Dataset records
>>>
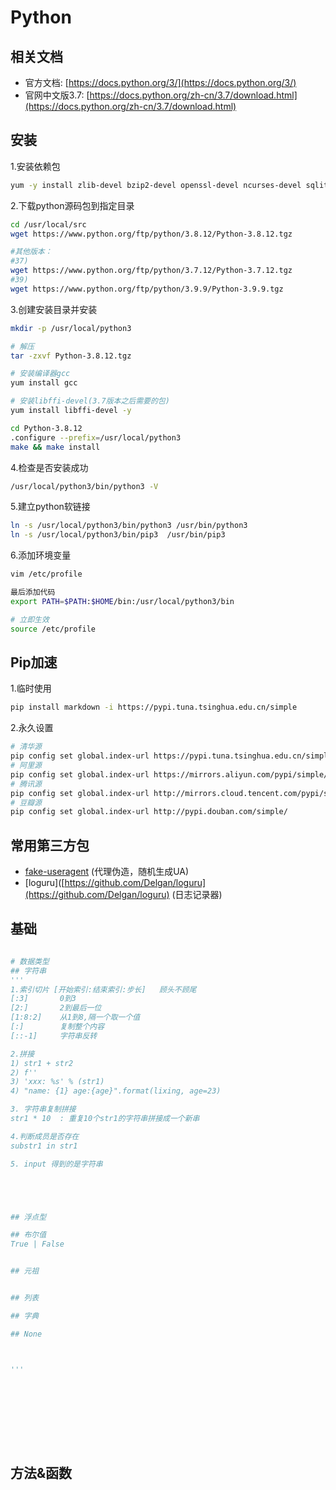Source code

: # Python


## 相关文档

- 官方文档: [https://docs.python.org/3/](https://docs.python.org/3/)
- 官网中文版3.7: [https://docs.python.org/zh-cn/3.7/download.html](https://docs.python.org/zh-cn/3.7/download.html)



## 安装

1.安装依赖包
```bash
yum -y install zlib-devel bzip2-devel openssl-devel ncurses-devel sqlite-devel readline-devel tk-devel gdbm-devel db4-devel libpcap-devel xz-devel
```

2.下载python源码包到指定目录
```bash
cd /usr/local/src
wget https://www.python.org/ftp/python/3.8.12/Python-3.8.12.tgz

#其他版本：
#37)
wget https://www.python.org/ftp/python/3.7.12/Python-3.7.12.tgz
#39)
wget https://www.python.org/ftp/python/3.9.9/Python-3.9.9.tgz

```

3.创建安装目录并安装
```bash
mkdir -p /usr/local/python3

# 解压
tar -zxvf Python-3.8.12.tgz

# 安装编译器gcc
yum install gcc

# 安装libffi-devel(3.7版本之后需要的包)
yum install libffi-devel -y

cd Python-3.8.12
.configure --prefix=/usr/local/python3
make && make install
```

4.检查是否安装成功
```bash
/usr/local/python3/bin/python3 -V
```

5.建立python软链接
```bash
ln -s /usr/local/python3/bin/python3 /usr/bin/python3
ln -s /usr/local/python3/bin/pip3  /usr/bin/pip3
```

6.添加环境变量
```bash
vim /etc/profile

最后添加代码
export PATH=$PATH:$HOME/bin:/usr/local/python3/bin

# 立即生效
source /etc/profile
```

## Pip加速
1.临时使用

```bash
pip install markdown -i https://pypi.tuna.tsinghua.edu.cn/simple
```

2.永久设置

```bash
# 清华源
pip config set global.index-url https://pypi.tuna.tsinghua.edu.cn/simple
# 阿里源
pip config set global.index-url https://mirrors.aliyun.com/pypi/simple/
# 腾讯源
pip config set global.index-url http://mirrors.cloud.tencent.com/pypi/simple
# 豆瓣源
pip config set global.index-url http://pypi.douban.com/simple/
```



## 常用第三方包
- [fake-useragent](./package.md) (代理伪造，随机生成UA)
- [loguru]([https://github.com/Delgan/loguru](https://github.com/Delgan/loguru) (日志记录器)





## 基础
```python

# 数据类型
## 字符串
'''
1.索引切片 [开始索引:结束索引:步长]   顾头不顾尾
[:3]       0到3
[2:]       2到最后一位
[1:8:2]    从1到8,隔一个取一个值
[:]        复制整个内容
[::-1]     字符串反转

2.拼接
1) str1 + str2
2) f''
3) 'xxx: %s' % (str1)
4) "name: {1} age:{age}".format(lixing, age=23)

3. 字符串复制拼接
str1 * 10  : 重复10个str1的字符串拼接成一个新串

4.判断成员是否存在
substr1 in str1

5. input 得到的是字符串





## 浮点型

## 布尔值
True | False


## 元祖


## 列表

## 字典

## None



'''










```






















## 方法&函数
<<<
What the exercise asks:
Within the data above, pick out all lines holding the word "https".

Solution to this problem:
- 官方文档: [https://docs.python.org/3/](https://docs.python.org/3/)
- 官网中文版3.7: [https://docs.python.org/zh-cn/3.7/download.html](https://docs.python.org/zh-cn/3.7/download.html)
wget https://www.python.org/ftp/python/3.8.12/Python-3.8.12.tgz
wget https://www.python.org/ftp/python/3.7.12/Python-3.7.12.tgz
wget https://www.python.org/ftp/python/3.9.9/Python-3.9.9.tgz
pip install markdown -i https://pypi.tuna.tsinghua.edu.cn/simple
pip config set global.index-url https://pypi.tuna.tsinghua.edu.cn/simple
pip config set global.index-url https://mirrors.aliyun.com/pypi/simple/
- [loguru]([https://github.com/Delgan/loguru](https://github.com/Delgan/loguru) (日志记录器)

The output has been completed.